Vislumbro la meta, me quedan las últimas reservas, intentaré acelerar un poco, debo llegar bajo las 5 horas. Dejo atrás el K40 en 4:38:19 y voy por la meta. Aumento el ritmo y llego en 4:54:19 y la cruzo conmovido por el esfuerzo y por el cálido abrazo con que me estrecho a mi hijo.

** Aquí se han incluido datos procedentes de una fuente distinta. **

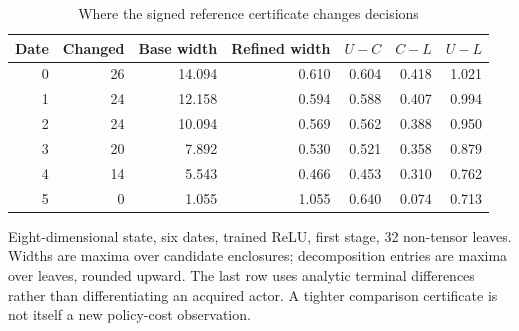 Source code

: \begin{table}[htbp]
\centering
\caption{Where the signed reference certificate changes decisions}\label{tab:mechanism56}
{\small\setlength{\tabcolsep}{4pt}
\begin{tabular}{rrrrrrr}
\toprule
Date & Changed & Base width & Refined width & $U-C$ & $C-L$ & $U-L$ \\
\midrule
0 & 26 & 14.094 & 0.610 & 0.604 & 0.418 & 1.021 \\
1 & 24 & 12.158 & 0.594 & 0.588 & 0.407 & 0.994 \\
2 & 24 & 10.094 & 0.569 & 0.562 & 0.388 & 0.950 \\
3 & 20 & 7.892 & 0.530 & 0.521 & 0.358 & 0.879 \\
4 & 14 & 5.543 & 0.466 & 0.453 & 0.310 & 0.762 \\
5 & 0 & 1.055 & 1.055 & 0.640 & 0.074 & 0.713 \\
\bottomrule
\end{tabular}}
\par\smallskip
{\footnotesize Eight-dimensional state, six dates, trained ReLU, first stage, 32 non-tensor leaves. Widths are maxima over candidate enclosures; decomposition entries are maxima over leaves, rounded upward. The last row uses analytic terminal differences rather than differentiating an acquired actor. A tighter comparison certificate is not itself a new policy-cost observation.}
\end{table}
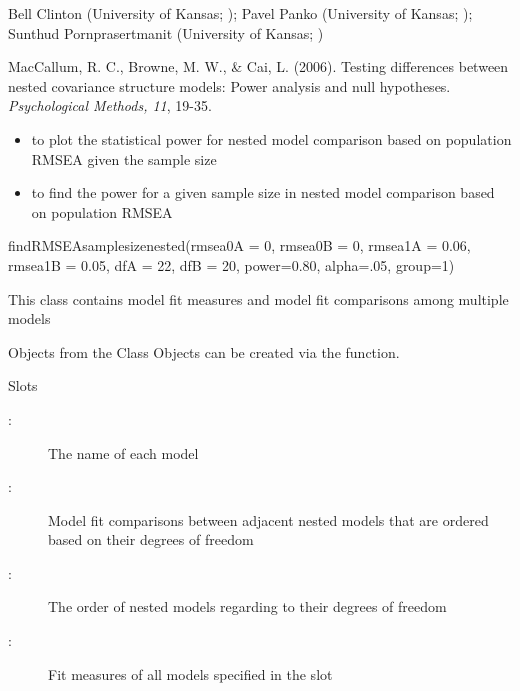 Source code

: \documentclass[a4paper]{book}
\begin{document}
%
\begin{Author}\relax
Bell Clinton (University of Kansas; ); Pavel Panko (University of Kansas; ); Sunthud Pornprasertmanit (University of Kansas; )
\end{Author}
%
\begin{References}\relax
MacCallum, R. C., Browne, M. W., \& Cai, L. (2006). Testing differences between nested covariance structure models: Power analysis and null hypotheses. \emph{Psychological Methods, 11}, 19-35.
\end{References}
%
\begin{SeeAlso}\relax
\begin{itemize}

\item {} to plot the statistical power for nested model comparison based on population RMSEA given the sample size
\item {} to find the power for a given sample size in nested model comparison based on population RMSEA

\end{itemize}

\end{SeeAlso}
%
\begin{Examples}
\begin{ExampleCode}
findRMSEAsamplesizenested(rmsea0A = 0, rmsea0B = 0, rmsea1A = 0.06, 
rmsea1B = 0.05, dfA = 22, dfB = 20, power=0.80, alpha=.05, group=1) 
\end{ExampleCode}
\end{Examples}
%
\begin{Description}\relax
This class contains model fit measures and model fit comparisons among multiple models
\end{Description}
%
\begin{Section}{Objects from the Class}
Objects can be created via the  function.
\end{Section}
%
\begin{Section}{Slots}
\begin{description}

\item[:] The name of each model
\item[:] Model fit comparisons between adjacent nested models that are ordered based on their degrees of freedom
\item[:] The order of nested models regarding to their degrees of freedom
\item[:] Fit measures of all models specified in the  slot

\end{description}

\end{Section}
\end{document}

Al interior de su morada, el organillero, recluido, lloró con los gritos de los perseguidos, escuchó el rumor de aviones y sufrió sintiendo el impacto de bombas que causaban dolor y muerte. Supo que muchos países se integraron a la guerra y le pareció que el mundo había alcanzado un estado febril, se informó que los insanos que detentaban el poder estaban mandando niños a defender el país y que otros niños eran apresados, separados de sus padres y enviados a recintos de los que nunca volvían. ¡Y se enclaustró! Perdió el deseo de salir a la calle, y su música desapareció de la ciudad, y los ciudadanos recibieron solo inconfundibles sonidos de muerte. Cuando cesaron los ruidos de guerra, tampoco se atrevió a salir, asustado, esperó por un largo tiempo antes de decidirse a volver a la calle, de vez en cuando, limpiaba su organillo porque lo quería impecable para cuando volviera a sonar, los niños deberían extasiarse con su música otra vez, y él, con el extasío de los niños, recuperaría su razón de vivir. Cuando transcurrió el prudente período de varios años, se vistió en forma elegante, y salió, pero consternado, descubrió que los habitantes de la ciudad habían construido un muro que la dividía y que ahora era regida por distintos gobernantes.
 
Confundido, no supo para quien tocar y decepcionado regresó a su hogar, guardó la ropa con especial dedicación en el vestuario, y se puso otra vez la gastada ropa de trabajo que utilizaba en su taller y se dedicó a estudiar nuevas melodías para tiempos mejores, ¡Rehusó salir a la calle! Y así vivió la larga temporada de los años en que la ciudad estuvo dividida. Su rostro se demacró sin la risa de los niños, perdió el interés musical y su mujer preocupada, le prodigó especiales cuidados, pero su rostro permaneció mustio, cayó en prolongados silencios de melancolía y ella respetó su silencio, temiendo que su actitud lo convirtiera en un ser huraño. Pasaron muchos años desde el glorioso día en que el muro de la ignominia había sido derribado, cuando agitada, la mujer llamó al hombre para que advirtiera la fiesta que se estaba desarrollando en las calles. Con infantil curiosidad, el organillero se arrimó a la ventana y observó la colorida multitud que corría feliz, se ilusionó otra vez, y decidió que era tiempo de volver a la calle.
 
Al día siguiente, descansábamos, intentando recuperar calorías, cuando se instaló frente a nuestra mesa, un organillero impecablemente vestido cuya presencia subyugó de inmediato a los niños, que corrieron a su lado, sin saber que el brillo de emoción que sus ojos reflejaban obedecía al hecho de que recuperaba la voluntad de tocar después de ochenta años.
 
Mudo observador de la escena, yo me quedé pensando que Berlín debe enfatizar la atención hacia sus niños, porque las culturas que no los cuidan, tienden a desaparecer, en tanto que las que lo hacen, florecerán por siempre.